** Opening Input data block **
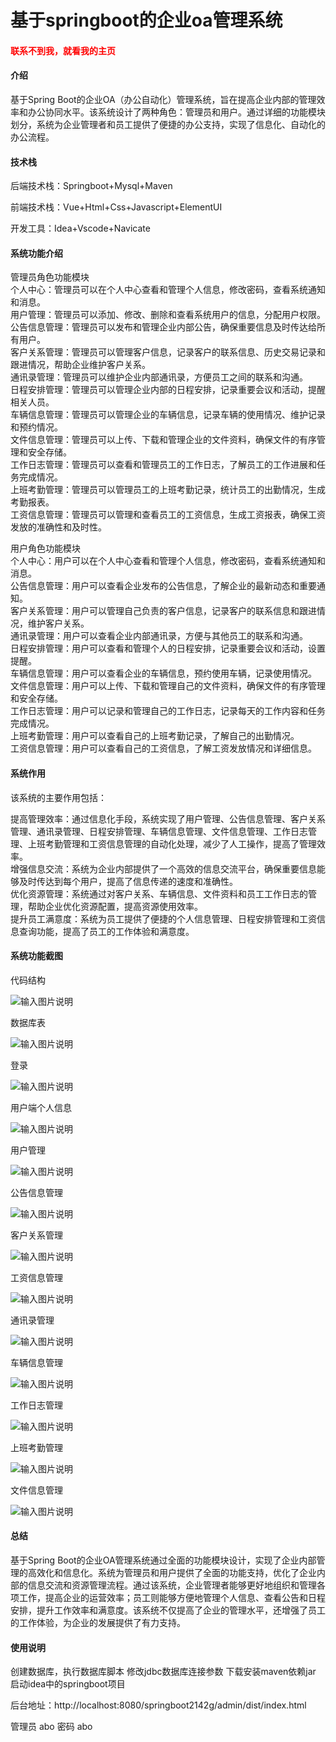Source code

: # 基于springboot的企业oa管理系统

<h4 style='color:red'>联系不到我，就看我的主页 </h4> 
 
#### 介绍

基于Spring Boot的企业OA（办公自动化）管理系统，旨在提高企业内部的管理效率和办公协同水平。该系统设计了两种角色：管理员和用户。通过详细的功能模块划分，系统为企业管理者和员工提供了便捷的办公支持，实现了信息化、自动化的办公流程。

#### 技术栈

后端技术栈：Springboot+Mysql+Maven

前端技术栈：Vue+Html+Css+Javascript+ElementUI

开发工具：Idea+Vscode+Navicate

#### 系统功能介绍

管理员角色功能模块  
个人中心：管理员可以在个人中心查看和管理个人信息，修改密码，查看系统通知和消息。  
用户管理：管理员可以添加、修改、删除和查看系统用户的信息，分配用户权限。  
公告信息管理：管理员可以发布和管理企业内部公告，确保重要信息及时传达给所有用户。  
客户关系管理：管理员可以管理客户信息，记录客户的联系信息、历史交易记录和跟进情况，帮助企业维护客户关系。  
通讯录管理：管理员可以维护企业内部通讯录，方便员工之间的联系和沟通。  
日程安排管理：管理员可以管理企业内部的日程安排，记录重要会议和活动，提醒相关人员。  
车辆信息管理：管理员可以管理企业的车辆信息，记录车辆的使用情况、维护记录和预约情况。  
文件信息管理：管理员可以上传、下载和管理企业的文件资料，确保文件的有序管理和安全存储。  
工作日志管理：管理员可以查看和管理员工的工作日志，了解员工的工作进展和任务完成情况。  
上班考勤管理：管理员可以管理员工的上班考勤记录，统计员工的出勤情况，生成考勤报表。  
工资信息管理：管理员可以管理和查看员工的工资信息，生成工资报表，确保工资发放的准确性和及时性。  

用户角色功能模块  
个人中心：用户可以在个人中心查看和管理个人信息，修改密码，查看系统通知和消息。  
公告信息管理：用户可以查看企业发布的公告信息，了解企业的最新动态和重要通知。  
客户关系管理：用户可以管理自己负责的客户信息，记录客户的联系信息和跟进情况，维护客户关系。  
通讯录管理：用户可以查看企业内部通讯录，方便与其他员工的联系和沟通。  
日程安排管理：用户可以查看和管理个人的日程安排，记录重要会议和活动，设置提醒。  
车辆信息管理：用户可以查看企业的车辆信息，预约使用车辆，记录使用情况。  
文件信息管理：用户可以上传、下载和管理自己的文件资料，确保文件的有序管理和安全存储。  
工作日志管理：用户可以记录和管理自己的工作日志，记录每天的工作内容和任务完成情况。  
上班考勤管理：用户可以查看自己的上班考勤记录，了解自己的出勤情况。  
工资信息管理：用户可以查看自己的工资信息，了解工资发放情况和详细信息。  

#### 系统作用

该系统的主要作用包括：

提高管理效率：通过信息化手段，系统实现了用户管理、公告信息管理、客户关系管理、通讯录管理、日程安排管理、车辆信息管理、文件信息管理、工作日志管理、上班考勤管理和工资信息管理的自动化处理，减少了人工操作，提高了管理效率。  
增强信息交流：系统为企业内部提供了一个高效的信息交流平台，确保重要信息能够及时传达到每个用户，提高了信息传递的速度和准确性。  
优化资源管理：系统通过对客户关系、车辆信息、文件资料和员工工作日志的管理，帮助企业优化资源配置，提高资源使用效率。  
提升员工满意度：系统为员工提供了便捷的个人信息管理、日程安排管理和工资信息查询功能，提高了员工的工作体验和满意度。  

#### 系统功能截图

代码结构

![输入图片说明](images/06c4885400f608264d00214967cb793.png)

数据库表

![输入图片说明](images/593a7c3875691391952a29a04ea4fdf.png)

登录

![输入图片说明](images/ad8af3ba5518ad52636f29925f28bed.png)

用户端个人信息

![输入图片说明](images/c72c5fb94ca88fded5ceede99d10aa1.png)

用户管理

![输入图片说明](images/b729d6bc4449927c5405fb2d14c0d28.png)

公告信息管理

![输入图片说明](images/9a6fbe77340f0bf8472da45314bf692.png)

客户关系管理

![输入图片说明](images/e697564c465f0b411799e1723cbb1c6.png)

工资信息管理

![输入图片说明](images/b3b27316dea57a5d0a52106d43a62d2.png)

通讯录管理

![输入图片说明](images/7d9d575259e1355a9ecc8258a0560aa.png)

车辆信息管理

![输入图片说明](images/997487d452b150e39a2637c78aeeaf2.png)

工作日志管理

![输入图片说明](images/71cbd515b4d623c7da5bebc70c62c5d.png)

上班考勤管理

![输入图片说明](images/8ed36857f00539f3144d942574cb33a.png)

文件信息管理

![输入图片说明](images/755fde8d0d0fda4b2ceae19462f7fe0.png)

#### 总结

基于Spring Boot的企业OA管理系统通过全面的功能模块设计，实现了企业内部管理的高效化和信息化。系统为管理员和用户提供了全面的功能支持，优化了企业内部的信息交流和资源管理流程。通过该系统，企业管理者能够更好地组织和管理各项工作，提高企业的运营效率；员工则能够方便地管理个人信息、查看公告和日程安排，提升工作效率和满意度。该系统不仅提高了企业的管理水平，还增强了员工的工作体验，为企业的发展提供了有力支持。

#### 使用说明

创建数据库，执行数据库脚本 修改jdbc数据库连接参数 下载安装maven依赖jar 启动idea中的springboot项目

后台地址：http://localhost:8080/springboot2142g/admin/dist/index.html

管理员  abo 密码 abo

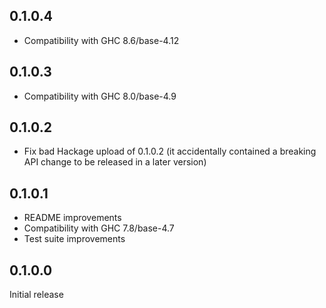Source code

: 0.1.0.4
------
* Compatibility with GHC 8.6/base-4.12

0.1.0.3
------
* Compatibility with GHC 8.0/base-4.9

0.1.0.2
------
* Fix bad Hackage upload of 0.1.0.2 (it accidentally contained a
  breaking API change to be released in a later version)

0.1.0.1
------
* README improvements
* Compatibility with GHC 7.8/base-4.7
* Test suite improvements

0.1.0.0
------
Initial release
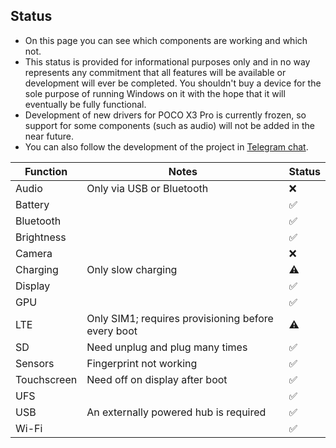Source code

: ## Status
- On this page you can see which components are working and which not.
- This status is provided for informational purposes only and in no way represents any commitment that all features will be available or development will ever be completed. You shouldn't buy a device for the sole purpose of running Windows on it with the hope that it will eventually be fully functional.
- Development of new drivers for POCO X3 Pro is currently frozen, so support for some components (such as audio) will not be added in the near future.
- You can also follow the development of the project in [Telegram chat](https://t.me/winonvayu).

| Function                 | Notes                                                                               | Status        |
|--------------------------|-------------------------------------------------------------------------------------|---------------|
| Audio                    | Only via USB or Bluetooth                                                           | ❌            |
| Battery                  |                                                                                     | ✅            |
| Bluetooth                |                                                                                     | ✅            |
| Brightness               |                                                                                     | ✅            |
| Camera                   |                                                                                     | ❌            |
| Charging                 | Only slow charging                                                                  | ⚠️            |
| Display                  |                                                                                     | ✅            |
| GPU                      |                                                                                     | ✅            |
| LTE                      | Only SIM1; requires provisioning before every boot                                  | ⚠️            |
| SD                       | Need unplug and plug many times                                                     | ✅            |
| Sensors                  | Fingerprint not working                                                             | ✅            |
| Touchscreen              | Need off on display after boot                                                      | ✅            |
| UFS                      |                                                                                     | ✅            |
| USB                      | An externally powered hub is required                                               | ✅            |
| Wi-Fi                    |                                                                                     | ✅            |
** Closing Input data block **
Look above for the line containing "Only SIM1; requires", then please write out that line and each one after it through the end, exactly, with nothing else.

| LTE                      | Only SIM1; requires provisioning before every boot                                  | ⚠️            |
| SD                       | Need unplug and plug many times                                                     | ✅            |
| Sensors                  | Fingerprint not working                                                             | ✅            |
| Touchscreen              | Need off on display after boot                                                      | ✅            |
| UFS                      |                                                                                     | ✅            |
| USB                      | An externally powered hub is required                                               | ✅            |
| Wi-Fi                    |                                                                                     | ✅            |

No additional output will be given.